#### [WORK ORDER]
After finding the line that contains "Aber diese war", give again that line and each one following it, exactly, until the records end.
== INPUT RECORDS
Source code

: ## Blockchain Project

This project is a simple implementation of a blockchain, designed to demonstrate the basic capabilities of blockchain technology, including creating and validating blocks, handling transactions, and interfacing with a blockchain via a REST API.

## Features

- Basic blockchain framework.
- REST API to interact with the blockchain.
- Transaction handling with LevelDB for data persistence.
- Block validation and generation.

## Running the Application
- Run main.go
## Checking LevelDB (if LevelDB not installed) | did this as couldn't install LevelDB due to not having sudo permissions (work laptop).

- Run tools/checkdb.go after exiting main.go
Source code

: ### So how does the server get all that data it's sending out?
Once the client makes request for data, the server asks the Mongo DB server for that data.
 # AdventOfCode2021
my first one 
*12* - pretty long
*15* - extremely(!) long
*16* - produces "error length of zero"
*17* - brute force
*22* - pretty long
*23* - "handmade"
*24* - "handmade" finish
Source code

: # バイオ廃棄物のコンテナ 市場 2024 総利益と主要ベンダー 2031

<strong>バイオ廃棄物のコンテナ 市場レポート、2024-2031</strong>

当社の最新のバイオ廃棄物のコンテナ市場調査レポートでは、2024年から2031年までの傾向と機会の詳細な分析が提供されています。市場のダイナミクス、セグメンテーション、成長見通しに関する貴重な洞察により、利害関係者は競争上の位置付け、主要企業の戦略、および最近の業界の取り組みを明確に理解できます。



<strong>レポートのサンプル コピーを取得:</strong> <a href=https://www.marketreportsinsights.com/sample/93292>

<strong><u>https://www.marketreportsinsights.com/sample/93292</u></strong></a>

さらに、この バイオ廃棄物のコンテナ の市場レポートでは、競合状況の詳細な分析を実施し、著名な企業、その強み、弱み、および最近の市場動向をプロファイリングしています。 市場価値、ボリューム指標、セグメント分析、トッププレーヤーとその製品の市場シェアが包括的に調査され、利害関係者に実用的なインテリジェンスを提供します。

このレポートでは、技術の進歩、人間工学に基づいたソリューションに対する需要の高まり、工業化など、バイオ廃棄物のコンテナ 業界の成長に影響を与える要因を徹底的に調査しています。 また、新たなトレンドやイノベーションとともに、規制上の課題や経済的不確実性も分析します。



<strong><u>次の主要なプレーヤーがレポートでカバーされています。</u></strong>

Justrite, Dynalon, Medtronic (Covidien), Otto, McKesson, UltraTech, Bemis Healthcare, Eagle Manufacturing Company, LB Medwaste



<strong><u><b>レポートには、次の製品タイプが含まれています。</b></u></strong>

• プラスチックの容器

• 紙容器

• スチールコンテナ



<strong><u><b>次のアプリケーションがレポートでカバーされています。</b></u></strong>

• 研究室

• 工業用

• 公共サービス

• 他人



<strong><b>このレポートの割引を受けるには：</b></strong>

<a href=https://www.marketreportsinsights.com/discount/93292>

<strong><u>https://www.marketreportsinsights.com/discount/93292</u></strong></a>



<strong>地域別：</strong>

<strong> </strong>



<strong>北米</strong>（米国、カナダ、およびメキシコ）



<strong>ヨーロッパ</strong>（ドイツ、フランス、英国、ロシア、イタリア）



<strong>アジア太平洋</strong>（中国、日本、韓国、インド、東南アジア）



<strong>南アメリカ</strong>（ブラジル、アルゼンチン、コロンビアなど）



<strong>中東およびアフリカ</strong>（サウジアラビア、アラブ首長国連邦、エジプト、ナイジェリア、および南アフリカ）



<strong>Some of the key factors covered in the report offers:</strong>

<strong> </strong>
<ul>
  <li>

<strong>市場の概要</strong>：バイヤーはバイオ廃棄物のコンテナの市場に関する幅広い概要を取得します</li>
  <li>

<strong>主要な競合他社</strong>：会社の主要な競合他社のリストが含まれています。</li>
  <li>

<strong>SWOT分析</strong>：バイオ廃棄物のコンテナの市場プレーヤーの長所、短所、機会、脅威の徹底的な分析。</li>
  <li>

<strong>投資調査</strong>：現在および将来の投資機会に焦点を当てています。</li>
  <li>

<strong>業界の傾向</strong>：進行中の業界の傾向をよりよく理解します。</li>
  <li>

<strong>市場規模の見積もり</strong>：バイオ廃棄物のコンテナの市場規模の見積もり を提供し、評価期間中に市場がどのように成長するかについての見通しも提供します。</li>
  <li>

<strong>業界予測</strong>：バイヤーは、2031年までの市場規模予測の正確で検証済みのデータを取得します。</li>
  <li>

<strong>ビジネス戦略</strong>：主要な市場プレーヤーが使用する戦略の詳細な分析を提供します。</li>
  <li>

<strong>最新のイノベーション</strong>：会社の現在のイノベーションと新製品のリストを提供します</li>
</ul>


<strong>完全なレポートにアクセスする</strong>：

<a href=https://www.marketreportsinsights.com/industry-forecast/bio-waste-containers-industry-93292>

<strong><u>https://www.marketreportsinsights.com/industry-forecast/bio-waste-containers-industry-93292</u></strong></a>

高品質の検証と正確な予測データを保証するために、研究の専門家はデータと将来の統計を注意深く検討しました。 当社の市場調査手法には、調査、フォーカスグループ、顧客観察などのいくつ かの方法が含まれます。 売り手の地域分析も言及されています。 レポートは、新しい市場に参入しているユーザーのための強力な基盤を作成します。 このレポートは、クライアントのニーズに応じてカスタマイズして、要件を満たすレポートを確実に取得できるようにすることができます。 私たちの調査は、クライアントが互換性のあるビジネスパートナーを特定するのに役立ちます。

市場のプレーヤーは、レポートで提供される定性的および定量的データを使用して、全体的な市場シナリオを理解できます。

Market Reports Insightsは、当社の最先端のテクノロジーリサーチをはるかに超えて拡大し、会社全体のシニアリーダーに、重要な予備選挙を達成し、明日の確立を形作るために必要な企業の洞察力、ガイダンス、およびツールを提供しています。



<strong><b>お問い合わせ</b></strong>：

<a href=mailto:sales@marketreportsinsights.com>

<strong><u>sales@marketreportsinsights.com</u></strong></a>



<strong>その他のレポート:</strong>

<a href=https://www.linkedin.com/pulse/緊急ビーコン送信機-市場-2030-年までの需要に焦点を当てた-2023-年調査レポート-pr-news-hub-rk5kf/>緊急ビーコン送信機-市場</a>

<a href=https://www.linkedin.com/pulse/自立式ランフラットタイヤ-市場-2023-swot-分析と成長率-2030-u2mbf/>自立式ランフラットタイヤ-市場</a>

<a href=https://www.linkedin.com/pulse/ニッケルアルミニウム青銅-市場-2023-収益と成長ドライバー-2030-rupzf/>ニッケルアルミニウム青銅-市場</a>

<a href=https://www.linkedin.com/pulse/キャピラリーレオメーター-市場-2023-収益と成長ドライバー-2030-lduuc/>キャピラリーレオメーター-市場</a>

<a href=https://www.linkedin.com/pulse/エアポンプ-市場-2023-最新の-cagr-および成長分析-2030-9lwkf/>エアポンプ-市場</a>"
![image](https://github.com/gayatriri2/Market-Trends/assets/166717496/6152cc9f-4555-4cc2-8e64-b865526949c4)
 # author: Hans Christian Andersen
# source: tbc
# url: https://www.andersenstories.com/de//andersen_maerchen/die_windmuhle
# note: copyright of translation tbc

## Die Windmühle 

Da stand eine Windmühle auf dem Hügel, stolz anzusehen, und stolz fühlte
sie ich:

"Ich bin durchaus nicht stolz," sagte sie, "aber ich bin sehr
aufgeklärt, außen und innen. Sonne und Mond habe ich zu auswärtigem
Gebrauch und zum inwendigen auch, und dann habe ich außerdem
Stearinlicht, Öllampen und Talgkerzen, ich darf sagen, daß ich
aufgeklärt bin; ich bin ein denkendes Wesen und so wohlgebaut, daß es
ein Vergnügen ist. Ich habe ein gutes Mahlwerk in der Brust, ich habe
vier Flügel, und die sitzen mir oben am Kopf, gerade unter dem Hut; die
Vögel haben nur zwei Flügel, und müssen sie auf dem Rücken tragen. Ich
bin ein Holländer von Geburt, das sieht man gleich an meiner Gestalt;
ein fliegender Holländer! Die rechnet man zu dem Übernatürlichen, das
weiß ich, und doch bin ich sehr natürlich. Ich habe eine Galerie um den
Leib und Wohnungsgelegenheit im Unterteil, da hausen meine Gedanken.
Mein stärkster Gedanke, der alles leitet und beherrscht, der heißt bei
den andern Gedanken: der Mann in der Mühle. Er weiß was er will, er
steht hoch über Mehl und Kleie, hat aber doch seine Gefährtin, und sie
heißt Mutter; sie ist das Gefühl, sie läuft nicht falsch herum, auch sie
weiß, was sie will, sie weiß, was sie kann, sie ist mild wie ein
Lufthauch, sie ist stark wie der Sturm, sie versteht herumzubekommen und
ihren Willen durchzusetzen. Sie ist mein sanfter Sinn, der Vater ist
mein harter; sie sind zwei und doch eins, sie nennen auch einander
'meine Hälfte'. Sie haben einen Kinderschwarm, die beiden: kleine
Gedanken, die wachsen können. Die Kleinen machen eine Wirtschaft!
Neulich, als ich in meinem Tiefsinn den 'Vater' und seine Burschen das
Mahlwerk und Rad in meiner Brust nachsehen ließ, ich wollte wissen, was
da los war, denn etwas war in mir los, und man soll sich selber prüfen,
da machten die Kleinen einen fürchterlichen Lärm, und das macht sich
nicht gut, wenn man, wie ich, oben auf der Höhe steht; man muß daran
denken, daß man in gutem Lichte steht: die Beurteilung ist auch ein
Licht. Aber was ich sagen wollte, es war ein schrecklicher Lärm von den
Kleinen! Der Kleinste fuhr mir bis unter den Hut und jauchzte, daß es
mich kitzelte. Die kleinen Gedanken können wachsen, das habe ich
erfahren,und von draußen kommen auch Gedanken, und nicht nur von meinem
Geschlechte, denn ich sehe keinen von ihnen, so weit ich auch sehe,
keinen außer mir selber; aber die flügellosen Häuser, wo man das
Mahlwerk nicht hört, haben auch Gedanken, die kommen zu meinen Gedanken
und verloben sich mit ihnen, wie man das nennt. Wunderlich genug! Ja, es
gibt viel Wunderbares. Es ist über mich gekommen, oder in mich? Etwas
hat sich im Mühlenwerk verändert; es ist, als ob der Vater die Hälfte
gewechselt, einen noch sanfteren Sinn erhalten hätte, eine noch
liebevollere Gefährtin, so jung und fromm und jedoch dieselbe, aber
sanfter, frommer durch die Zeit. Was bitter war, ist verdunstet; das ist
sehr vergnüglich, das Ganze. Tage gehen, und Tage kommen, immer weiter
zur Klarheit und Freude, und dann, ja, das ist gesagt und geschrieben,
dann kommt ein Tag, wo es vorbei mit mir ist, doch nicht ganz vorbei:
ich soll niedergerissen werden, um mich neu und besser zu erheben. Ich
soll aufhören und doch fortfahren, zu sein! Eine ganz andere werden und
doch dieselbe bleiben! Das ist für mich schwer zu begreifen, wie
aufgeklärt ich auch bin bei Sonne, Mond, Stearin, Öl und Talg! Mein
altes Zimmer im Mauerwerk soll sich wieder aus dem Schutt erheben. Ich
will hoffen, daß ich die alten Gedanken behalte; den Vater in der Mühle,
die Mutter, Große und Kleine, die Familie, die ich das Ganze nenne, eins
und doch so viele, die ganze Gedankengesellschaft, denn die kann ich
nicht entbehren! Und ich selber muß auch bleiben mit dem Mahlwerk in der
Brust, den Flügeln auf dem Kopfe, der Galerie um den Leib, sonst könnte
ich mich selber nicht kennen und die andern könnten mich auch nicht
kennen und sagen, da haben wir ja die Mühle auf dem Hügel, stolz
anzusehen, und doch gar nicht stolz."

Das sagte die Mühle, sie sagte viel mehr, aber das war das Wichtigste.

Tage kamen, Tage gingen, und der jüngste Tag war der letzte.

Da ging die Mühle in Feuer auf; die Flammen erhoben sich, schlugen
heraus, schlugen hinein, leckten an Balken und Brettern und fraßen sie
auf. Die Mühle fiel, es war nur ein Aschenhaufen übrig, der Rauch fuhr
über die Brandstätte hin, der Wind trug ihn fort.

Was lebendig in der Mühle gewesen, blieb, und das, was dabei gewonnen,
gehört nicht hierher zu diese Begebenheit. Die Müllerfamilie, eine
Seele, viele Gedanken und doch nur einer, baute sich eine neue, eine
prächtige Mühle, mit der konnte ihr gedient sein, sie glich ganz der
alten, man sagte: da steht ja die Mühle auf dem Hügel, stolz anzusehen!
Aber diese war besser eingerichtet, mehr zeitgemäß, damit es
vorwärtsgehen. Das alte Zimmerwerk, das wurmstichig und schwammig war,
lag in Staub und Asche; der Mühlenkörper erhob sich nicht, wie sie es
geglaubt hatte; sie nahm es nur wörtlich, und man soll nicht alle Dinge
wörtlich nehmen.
====
#### [ANSWER FOR THE TASK]
Aber diese war besser eingerichtet, mehr zeitgemäß, damit es
vorwärtsgehen. Das alte Zimmerwerk, das wurmstichig und schwammig war,
lag in Staub und Asche; der Mühlenkörper erhob sich nicht, wie sie es
geglaubt hatte; sie nahm es nur wörtlich, und man soll nicht alle Dinge
wörtlich nehmen.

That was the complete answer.